13. A device for automatic optical inspection (AOI), comprising:
an image obtaining module configured to obtain an image of an inspected component of a first domain, the first domain corresponding to a first industrial component type or corresponding to a first industrial component production line;
an inspection module, the inspection module comprising a generic feature extraction sub-module and at least one task inspection sub-module associated with a particular AOI task of the first domain, the generic feature extraction sub-module configured to generate a first feature representation of the image based on the image of the inspected component, and the at least one task inspection sub-module configured to generate at least one inspection result associated with the particular AOI task of the first domain based on the first feature representation of the image.
14. The device of claim 13, wherein the image obtaining module is configured to obtain a second image of a second inspected component of a second domain, the second domain corresponding to a second industrial component type or corresponding to a second industrial component production line,
wherein the inspection module further comprises at least one second task inspection sub-module associated with a particular AOI task of the second domain, wherein the generic feature extraction sub-module is configured to generate a first feature representation of the second image based on the second image of the second inspected component, and the at least one second task inspection sub-module is configured to generate at least one inspection result associated with the particular AOI task of the second domain based on the first feature representation of the second image.

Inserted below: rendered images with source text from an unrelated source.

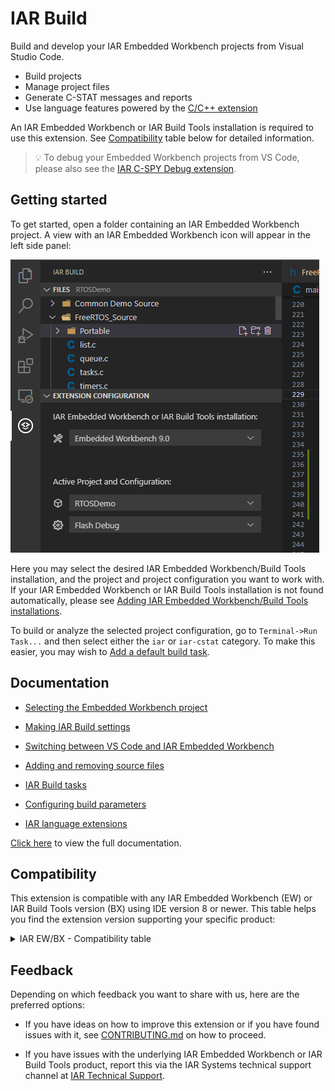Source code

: # IAR Build

Build and develop your IAR Embedded Workbench projects from Visual Studio Code.

* Build projects
* Manage project files
* Generate C-STAT messages and reports
* Use language features powered by the [C/C++ extension](https://marketplace.visualstudio.com/items?itemName=ms-vscode.cpptools)

An IAR Embedded Workbench or IAR Build Tools installation is required to use this extension. See [Compatibility](#compatibility) table below for detailed information.

> 💡️ To debug your Embedded Workbench projects from VS Code, please also see the [IAR C-SPY Debug extension](https://marketplace.visualstudio.com/items?itemName=iarsystems.iar-debug).

## Getting started
To get started, open a folder containing an IAR Embedded Workbench project.
A view with an IAR Embedded Workbench icon will appear in the left side panel:

![side bar view](https://github.com/IARSystems/iar-vsc-build/blob/master/images/readme/sidebar.png)

Here you may select the desired IAR Embedded Workbench/Build Tools installation,
and the project and project configuration you want to work with. If your IAR Embedded Workbench or IAR Build Tools installation
is not found automatically, please see [Adding IAR Embedded Workbench/Build Tools installations](https://github.com/IARSystems/iar-vsc-build/blob/master/docs/README.md).

To build or analyze the selected project configuration, go to `Terminal->Run Task...` and then select either the `iar` or `iar-cstat` category.
To make this easier, you may wish to [Add a default build task](https://github.com/IARSystems/iar-vsc-build/blob/master/docs/README.md#setting-a-default-iar-build-task).

## Documentation
* [Selecting the Embedded Workbench project](https://github.com/IARSystems/iar-vsc-build/blob/master/docs/README.md#SelectingEWProject)

* [Making IAR Build settings](https://github.com/IARSystems/iar-vsc-build/blob/master/docs/README.md#iarbuildsettings)

* [Switching between VS Code and IAR Embedded Workbench](https://github.com/IARSystems/iar-vsc-build/blob/master/docs/README.md#SwitchingVSCodeEW)

* [Adding and removing source files](https://github.com/IARSystems/iar-vsc-build/blob/master/docs/README.md#AddingRemovingFiles)

* [IAR Build tasks](https://github.com/IARSystems/iar-vsc-build/blob/master/docs/README.md#IARBuildTasks)

* [Configuring build parameters](https://github.com/IARSystems/iar-vsc-build/blob/master/docs/README.md#ConfigBuildParameters)

* [IAR language extensions](https://github.com/IARSystems/iar-vsc-build/blob/master/docs/README.md#IARLanguageExtensions)

[Click here](https://github.com/IARSystems/iar-vsc-build/blob/master/docs/README.md) to view the full documentation.

## Compatibility
This extension is compatible with any IAR Embedded Workbench (EW) or IAR Build Tools version (BX) using IDE version 8 or newer. This table helps you find the extension version supporting your specific product:

<details><summary>IAR EW/BX - Compatibility table</summary>

| IAR EW/BX version  | Limitation
|--------------|---------
| Arm v9.20.4 or later <br>RISC-V v3.10 or later <br>RH850 v3.10 or later <br> | None |
| Arm v7.10-9.20.3<br>RISC-V v1.10-2.11<br>430 v7.10 or later<br>RL78 v3.10 or later<br>RX v3.10 or later<br>RH850 v2.10-2.21<br>AVR v7.10 or later<br>8051 v10.10 or later<br>| File view and possibility to add/remove files from a project is not supported. |

</details>


## Feedback
Depending on which feedback you want to share with us, here are the preferred options:
* If you have ideas on how to improve this extension or if you have found issues with it, see [CONTRIBUTING.md](https://github.com/IARSystems/iar-vsc-build/blob/master/CONTRIBUTING.md) on how to proceed.

* If you have issues with the underlying IAR Embedded Workbench or IAR Build Tools product, report this via the IAR Systems technical support channel at [IAR Technical Support](https://www.iar.com/knowledge/support/).

<!-- ## Contributions
Contributions are always welcome. Or did we decide to have a read-only repository? -->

15. A system for automatic optical inspection (AOI), comprising:
an image capture apparatus configured to capture an image of an inspected component;
one or more processors; and
one or more memories, the memories having computer-executable instructions stored thereon, and the instructions, when run by the one or more processors, perform the operations of claim 1.
16. A computer system, comprising:
one or more processors; and
one or more memories, the memories having computer-executable instructions stored thereon, and the instructions, when run by the one or more processors, perform the operations of claim 1.
17. A machine-readable storage medium having executable instructions stored thereon, the instructions, when executed, cause one or more processors to perform the method of claim 1.